A novel and divergent role of granzyme A and B in resistance to helminth infection. Mus musculus

Granzyme (gzm) A and B, proteases of NK cells and T killer cells, mediate cell death, but also cleave extracellular matrices, inactivate intracellular pathogens and induce cytokines. Moreover, macrophages, T helper 2 cells, regulatory T cells, mast cells and B cells can express gzms. We recently reported gzm induction in human filarial infection. Here we show that in rodent filarial infection with Litomosoides sigmodontis worm loads were significantly reduced in gzmAxB and gzmB knock out (ko) mice, but enhanced in gzmA ko compared to wildtype (wt) mice.
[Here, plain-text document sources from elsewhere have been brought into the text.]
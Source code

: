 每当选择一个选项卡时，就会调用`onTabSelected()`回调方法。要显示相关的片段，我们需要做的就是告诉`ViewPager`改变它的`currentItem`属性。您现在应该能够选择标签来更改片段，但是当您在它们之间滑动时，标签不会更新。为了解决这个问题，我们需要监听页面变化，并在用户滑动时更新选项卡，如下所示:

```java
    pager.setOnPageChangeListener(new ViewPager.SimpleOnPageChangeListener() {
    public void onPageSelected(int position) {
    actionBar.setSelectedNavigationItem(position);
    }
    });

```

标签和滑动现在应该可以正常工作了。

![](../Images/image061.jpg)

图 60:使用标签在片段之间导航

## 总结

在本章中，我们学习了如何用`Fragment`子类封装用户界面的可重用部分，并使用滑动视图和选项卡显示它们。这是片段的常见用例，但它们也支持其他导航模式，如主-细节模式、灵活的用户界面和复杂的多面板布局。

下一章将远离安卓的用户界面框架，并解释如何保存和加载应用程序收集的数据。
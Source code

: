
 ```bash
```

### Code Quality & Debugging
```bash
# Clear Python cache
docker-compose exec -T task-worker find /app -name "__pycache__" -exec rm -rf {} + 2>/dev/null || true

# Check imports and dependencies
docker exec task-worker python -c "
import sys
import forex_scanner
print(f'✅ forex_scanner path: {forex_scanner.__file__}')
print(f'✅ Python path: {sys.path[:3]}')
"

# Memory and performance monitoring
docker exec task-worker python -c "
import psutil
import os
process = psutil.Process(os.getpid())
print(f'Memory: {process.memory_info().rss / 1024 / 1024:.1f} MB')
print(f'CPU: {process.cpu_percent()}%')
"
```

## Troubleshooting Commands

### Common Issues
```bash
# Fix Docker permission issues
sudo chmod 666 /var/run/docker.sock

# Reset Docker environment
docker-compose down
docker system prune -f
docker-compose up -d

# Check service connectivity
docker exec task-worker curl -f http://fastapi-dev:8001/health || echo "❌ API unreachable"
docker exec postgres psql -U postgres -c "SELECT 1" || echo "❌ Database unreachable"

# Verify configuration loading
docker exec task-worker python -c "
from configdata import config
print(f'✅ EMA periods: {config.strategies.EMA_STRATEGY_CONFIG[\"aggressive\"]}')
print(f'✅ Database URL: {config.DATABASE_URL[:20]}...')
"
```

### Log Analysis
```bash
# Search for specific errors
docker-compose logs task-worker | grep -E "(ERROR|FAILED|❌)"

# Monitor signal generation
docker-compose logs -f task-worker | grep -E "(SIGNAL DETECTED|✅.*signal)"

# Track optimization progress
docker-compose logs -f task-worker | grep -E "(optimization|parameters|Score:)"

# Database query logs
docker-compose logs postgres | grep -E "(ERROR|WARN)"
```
GzmA/B deficiency was associated with a defense-promoting Th2 cytokine and antibody shift and enhanced early inflammation gene expression, whereas gzmA deficiency was linked with alternatively activated macrophages and reduced inflammation. This suggests a novel and divergent role for gzms in helminth infection with gzmA contributing to resistance and gzmB promoting susceptibility. Keywords: knock out vs wild type Overall design: Two different knock out mice groups (Granzyme AxB KO and Granzyme A KO) and one wild type group were compared. PLECs were isolated from 6 mice/group (gzmAxB ko, gzmA ko, wt mice) and two mice were pooled/group, yielding 9 samples.